How to Build a Geospatial Data Pipeline with Web Scraping

#python #tutorial #webdev #programming

Web scraping geospatial data opens up powerful possibilities for mapping, logistics, and urban planning applications. In this guide, I'll show you how to build a complete pipeline that collects, processes, and stores location-based data.

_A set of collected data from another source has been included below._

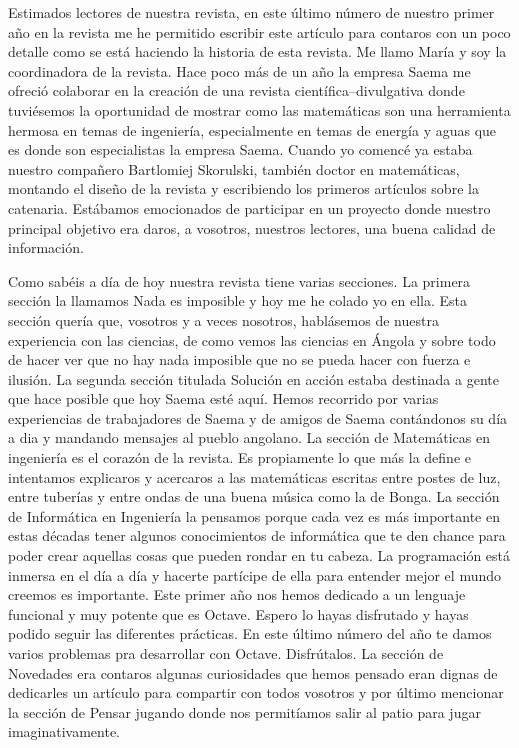 \begin{multicols}{2}
\cappar Estimados lectores de nuestra revista, en este último número de nuestro primer año en la revista me he permitido escribir este artículo para contaros con un poco detalle como se está haciendo la historia de esta revista. Me llamo María y soy la coordinadora de la revista. Hace poco más de un año la empresa Saema me ofreció colaborar en la creación de una revista científica--divulgativa donde tuviésemos la oportunidad de mostrar como las matemáticas son una herramienta hermosa en temas de ingeniería, especialmente en temas de energía y aguas que es donde son especialistas la empresa Saema. Cuando yo comencé ya estaba nuestro compañero Bartlomiej Skorulski, también doctor en matemáticas, montando el diseño de la revista y escribiendo los primeros artículos sobre la catenaria. Estábamos emocionados de participar en un proyecto donde nuestro principal objetivo era daros, a vosotros, nuestros lectores, una buena calidad de información.

 Como sabéis a día de hoy nuestra revista tiene varias secciones. La primera sección la llamamos Nada es imposible y hoy me he colado yo en ella. Esta sección quería que, vosotros y a veces nosotros, hablásemos de nuestra experiencia con las ciencias, de como vemos las ciencias en Ángola y sobre todo de hacer ver que no hay nada imposible que no se pueda hacer con fuerza e ilusión. La segunda sección titulada Solución en acción estaba destinada a gente que hace posible que hoy Saema esté aquí. Hemos recorrido por varias experiencias de trabajadores de Saema y de amigos de Saema contándonos su día a dia y mandando mensajes al pueblo angolano. La sección de Matemáticas en ingeniería es el corazón de la revista. Es propiamente lo que más la define e intentamos explicaros y acercaros a las matemáticas escritas entre postes de luz, entre tuberías y entre ondas de una buena música como la de Bonga. La sección de Informática en Ingeniería la pensamos porque cada vez es más importante en estas décadas tener algunos conocimientos de informática que te den chance para poder crear aquellas cosas que pueden rondar en tu cabeza. La programación está inmersa en el día a día y hacerte partícipe de ella para entender mejor el mundo creemos es importante. Este primer año nos hemos dedicado a un lenguaje funcional y muy potente que es Octave. Espero lo hayas disfrutado y hayas podido seguir las diferentes prácticas. En este último número del año te damos varios problemas pra desarrollar con Octave. Disfrútalos. La sección de Novedades era contaros algunas curiosidades que hemos pensado eran dignas de dedicarles un artículo para compartir con todos vosotros y por último mencionar la sección de Pensar jugando donde nos permitíamos salir al patio para jugar imaginativamente. 


\end{multicols}
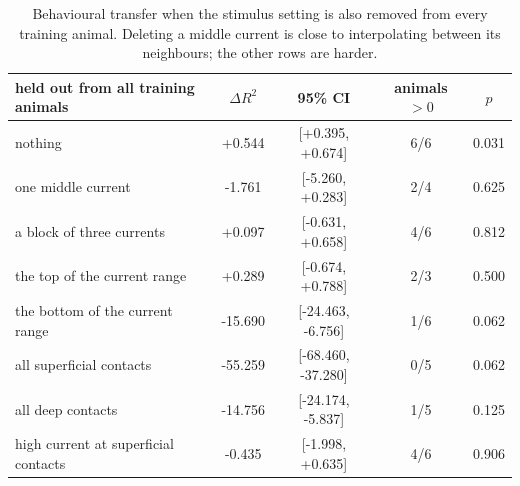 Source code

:\begin{table}[h]\centering\small
\caption{Behavioural transfer when the stimulus setting is also removed from every training animal. Deleting a middle current is close to interpolating between its neighbours; the other rows are harder.}
\label{tab:holdout}
\begin{tabular}{lcccc}
\toprule
held out from all training animals & $\Delta R^2$ & 95\% CI & animals $>0$ & $p$ \\
\midrule
nothing & +0.544 & [+0.395, +0.674] & 6/6 & 0.031 \\
one middle current & -1.761 & [-5.260, +0.283] & 2/4 & 0.625 \\
a block of three currents & +0.097 & [-0.631, +0.658] & 4/6 & 0.812 \\
the top of the current range & +0.289 & [-0.674, +0.788] & 2/3 & 0.500 \\
the bottom of the current range & -15.690 & [-24.463, -6.756] & 1/6 & 0.062 \\
all superficial contacts & -55.259 & [-68.460, -37.280] & 0/5 & 0.062 \\
all deep contacts & -14.756 & [-24.174, -5.837] & 1/5 & 0.125 \\
high current at superficial contacts & -0.435 & [-1.998, +0.635] & 4/6 & 0.906 \\
\bottomrule
\end{tabular}
\end{table}
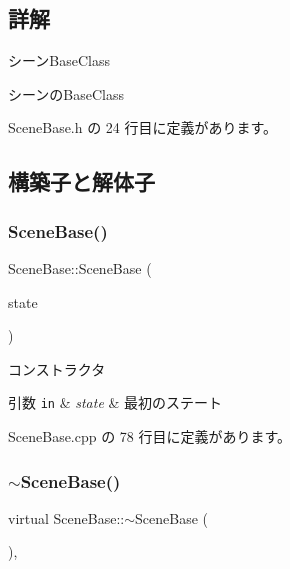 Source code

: \subsection{詳解}
シーン\+Base\+Class 

シーンの\+Base\+Class 

 Scene\+Base.\+h の 24 行目に定義があります。



\subsection{構築子と解体子}
\mbox{\label{class_scene_base_aeafd60485ad8b2191f40da3013d50f2c}} 
\subsubsection{\texorpdfstring{Scene\+Base()}{SceneBase()}}
{\footnotesize\ttfamily Scene\+Base\+::\+Scene\+Base (\begin{DoxyParamCaption}\item[{\mbox{\hyperlink{class_scene_base_1_1_state_base}{State\+Base}} $\ast$}]{state }\end{DoxyParamCaption})}



コンストラクタ 


\begin{DoxyParams}[1]{引数}
\mbox{\tt in}  & {\em state} & 最初のステート \\
\hline
\end{DoxyParams}


 Scene\+Base.\+cpp の 78 行目に定義があります。

\mbox{\label{class_scene_base_a187dd160e5a16909bcc6529851e38318}} 
\subsubsection{\texorpdfstring{$\sim$\+Scene\+Base()}{~SceneBase()}}
{\footnotesize\ttfamily virtual Scene\+Base\+::$\sim$\+Scene\+Base (\begin{DoxyParamCaption}{ }\end{DoxyParamCaption})\hspace{0.3cm}{\ttfamily [inline]}, {\ttfamily [virtual]}}



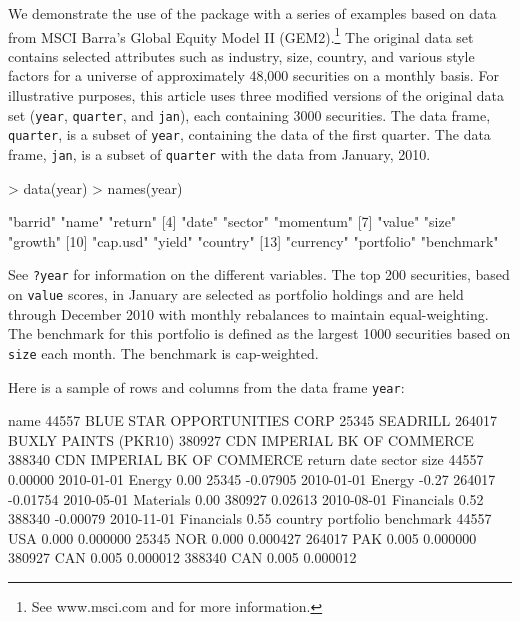 We demonstrate the use of the  package with a series of
examples based on data from MSCI Barra's Global Equity Model II
(GEM2).\footnote{See www.msci.com and \cite{gem2} for more
  information.} The original data set contains selected attributes
such as industry, size, country, and various style factors for a
universe of approximately 48,000 securities on a monthly basis. For
illustrative purposes, this article uses three modified versions of
the original data set (\texttt{year}, \texttt{quarter}, and
\texttt{jan}), each containing 3000 securities.  The data frame,
\texttt{quarter}, is a subset of \texttt{year}, containing the data of
the first quarter. The data frame, \texttt{jan}, is a subset of
\texttt{quarter} with the data from January, 2010.


\begin{Schunk}
\begin{Sinput}
> data(year)
> names(year)
\end{Sinput}
\begin{Soutput}
 [1] "barrid"    "name"      "return"   
 [4] "date"      "sector"    "momentum" 
 [7] "value"     "size"      "growth"   
[10] "cap.usd"   "yield"     "country"  
[13] "currency"  "portfolio" "benchmark"
\end{Soutput}
\end{Schunk}

See \texttt{?year} for information on the different variables. 
The top 200 securities, based on \texttt{value} scores,
  in January are selected as portfolio holdings and are held through
  December 2010 with monthly rebalances to maintain equal-weighting.
  The benchmark for this portfolio is defined as the largest 1000 
  securities based on \texttt{size} each month. The
  benchmark is cap-weighted.

Here is a sample of rows and columns from the data frame
\texttt{year}:

\begin{Schunk}
\begin{Soutput}
                                      name
44557  BLUE STAR OPPORTUNITIES CORP       
25345  SEADRILL                           
264017 BUXLY PAINTS (PKR10)               
380927 CDN IMPERIAL BK OF COMMERCE        
388340 CDN IMPERIAL BK OF COMMERCE        
         return       date     sector  size
44557   0.00000 2010-01-01     Energy  0.00
25345  -0.07905 2010-01-01     Energy -0.27
264017 -0.01754 2010-05-01  Materials  0.00
380927  0.02613 2010-08-01 Financials  0.52
388340 -0.00079 2010-11-01 Financials  0.55
       country portfolio benchmark
44557      USA     0.000  0.000000
25345      NOR     0.000  0.000427
264017     PAK     0.005  0.000000
380927     CAN     0.005  0.000012
388340     CAN     0.005  0.000012
\end{Soutput}
\end{Schunk}

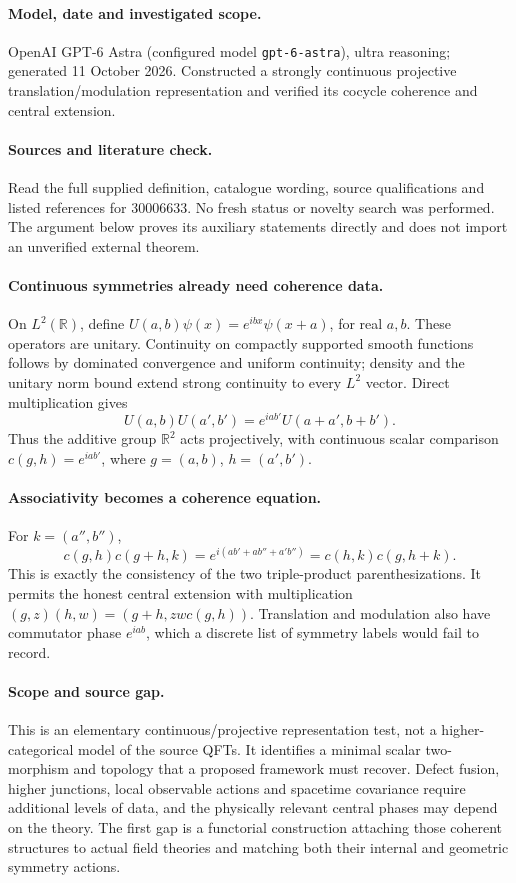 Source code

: \documentclass[11pt]{article}
\begin{document}
\paragraph{Model, date and investigated scope.}
OpenAI GPT-6 Astra (configured model \texttt{gpt-6-astra}), ultra reasoning; generated 11 October 2026. Constructed a strongly continuous projective translation/modulation representation and verified its cocycle coherence and central extension.

\paragraph{Sources and literature check.}
Read the full supplied definition, catalogue wording, source qualifications and listed references for 30006633. No fresh status or novelty search was performed. The argument below proves its auxiliary statements directly and does not import an unverified external theorem.

\paragraph{Continuous symmetries already need coherence data.} On \(L^2(\mathbb R)\), define \(U(a,b)\psi(x)=e^{ibx}\psi(x+a)\), for real \(a,b\). These operators are unitary. Continuity on compactly supported smooth functions follows by dominated convergence and uniform continuity; density and the unitary norm bound extend strong continuity to every \(L^2\) vector. Direct multiplication gives
\[
 U(a,b)U(a',b')=e^{iab'}U(a+a',b+b').
\]
Thus the additive group \(\mathbb R^2\) acts projectively, with continuous scalar comparison \(c(g,h)=e^{iab'}\), where \(g=(a,b)\), \(h=(a',b')\).
\paragraph{Associativity becomes a coherence equation.} For \(k=(a'',b'')\),
\[
 c(g,h)c(g+h,k)
 =e^{i(ab'+ab''+a'b'')}
 =c(h,k)c(g,h+k).
\]
This is exactly the consistency of the two triple-product parenthesizations. It permits the honest central extension with multiplication \((g,z)(h,w)=(g+h,zwc(g,h))\). Translation and modulation also have commutator phase \(e^{iab}\), which a discrete list of symmetry labels would fail to record.
\paragraph{Scope and source gap.} This is an elementary continuous/projective representation test, not a higher-categorical model of the source QFTs. It identifies a minimal scalar two-morphism and topology that a proposed framework must recover. Defect fusion, higher junctions, local observable actions and spacetime covariance require additional levels of data, and the physically relevant central phases may depend on the theory. The first gap is a functorial construction attaching those coherent structures to actual field theories and matching both their internal and geometric symmetry actions.
\end{document}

Why Geospatial Data Matters

Location data powers everything from ride-sharing apps to real estate analytics. Public sources like OpenStreetMap, government portals, and business directories contain rich geospatial datasets — but they rarely offer clean API access.

Setting Up the Pipeline

First, install the dependencies:

pip install requests beautifulsoup4 geopandas shapely

Step 1: Scraping Location Data

Here's a scraper that collects business locations with coordinates:

import requests
from bs4 import BeautifulSoup
import json

def scrape_locations(city, category):
    # Use ScraperAPI to handle anti-bot protections
    api_url = "https://api.scraperapi.com"
    params = {
        "api_key": "YOUR_SCRAPERAPI_KEY",
        "url": f"https://example-directory.com/{city}/{category}",
        "render": "true"
    }

    response = requests.get(api_url, params=params)
    soup = BeautifulSoup(response.text, "html.parser")

    locations = []
    for listing in soup.select(".business-listing"):
        name = listing.select_one(".name").text.strip()
        lat = listing.get("data-lat")
        lng = listing.get("data-lng")
        address = listing.select_one(".address").text.strip()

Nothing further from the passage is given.